START Data supplied

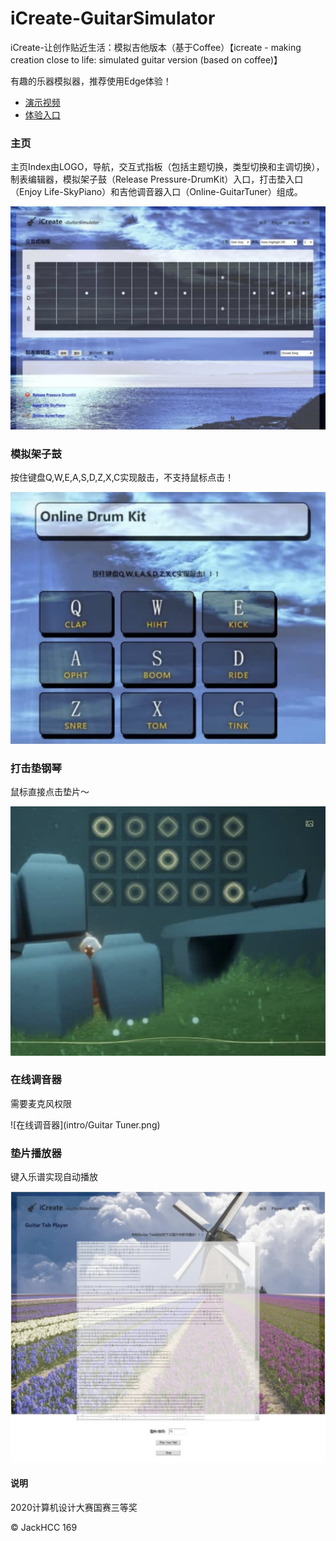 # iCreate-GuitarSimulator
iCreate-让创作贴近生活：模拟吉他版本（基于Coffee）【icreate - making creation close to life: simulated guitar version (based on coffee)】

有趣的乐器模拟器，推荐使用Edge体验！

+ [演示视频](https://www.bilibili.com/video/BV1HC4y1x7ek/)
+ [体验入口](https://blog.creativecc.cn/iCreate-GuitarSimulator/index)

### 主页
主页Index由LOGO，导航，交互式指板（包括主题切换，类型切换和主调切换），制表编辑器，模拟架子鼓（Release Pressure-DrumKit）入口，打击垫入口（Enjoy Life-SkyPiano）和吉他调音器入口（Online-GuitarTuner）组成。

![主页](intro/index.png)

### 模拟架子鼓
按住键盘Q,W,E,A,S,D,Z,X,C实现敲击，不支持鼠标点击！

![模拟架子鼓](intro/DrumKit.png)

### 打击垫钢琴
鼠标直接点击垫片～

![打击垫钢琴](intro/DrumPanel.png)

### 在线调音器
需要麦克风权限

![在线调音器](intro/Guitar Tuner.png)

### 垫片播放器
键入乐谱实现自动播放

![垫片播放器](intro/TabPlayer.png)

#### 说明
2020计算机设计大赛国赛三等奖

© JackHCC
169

END Data supplied

• Work task
Copy out all the data above exactly, pictures excluded.

• Solution for this problem
 # iCreate-GuitarSimulator
iCreate-让创作贴近生活：模拟吉他版本（基于Coffee）【icreate - making creation close to life: simulated guitar version (based on coffee)】

有趣的乐器模拟器，推荐使用Edge体验！

+ [演示视频](https://www.bilibili.com/video/BV1HC4y1x7ek/)
+ [体验入口](https://blog.creativecc.cn/iCreate-GuitarSimulator/index)

### 主页
主页Index由LOGO，导航，交互式指板（包括主题切换，类型切换和主调切换），制表编辑器，模拟架子鼓（Release Pressure-DrumKit）入口，打击垫入口（Enjoy Life-SkyPiano）和吉他调音器入口（Online-GuitarTuner）组成。

![主页](intro/index.png)

### 模拟架子鼓
按住键盘Q,W,E,A,S,D,Z,X,C实现敲击，不支持鼠标点击！

![模拟架子鼓](intro/DrumKit.png)

### 打击垫钢琴
鼠标直接点击垫片～

![打击垫钢琴](intro/DrumPanel.png)

### 在线调音器
需要麦克风权限

![在线调音器](intro/Guitar Tuner.png)

### 垫片播放器
键入乐谱实现自动播放

![垫片播放器](intro/TabPlayer.png)

#### 说明
2020计算机设计大赛国赛三等奖

© JackHCC
169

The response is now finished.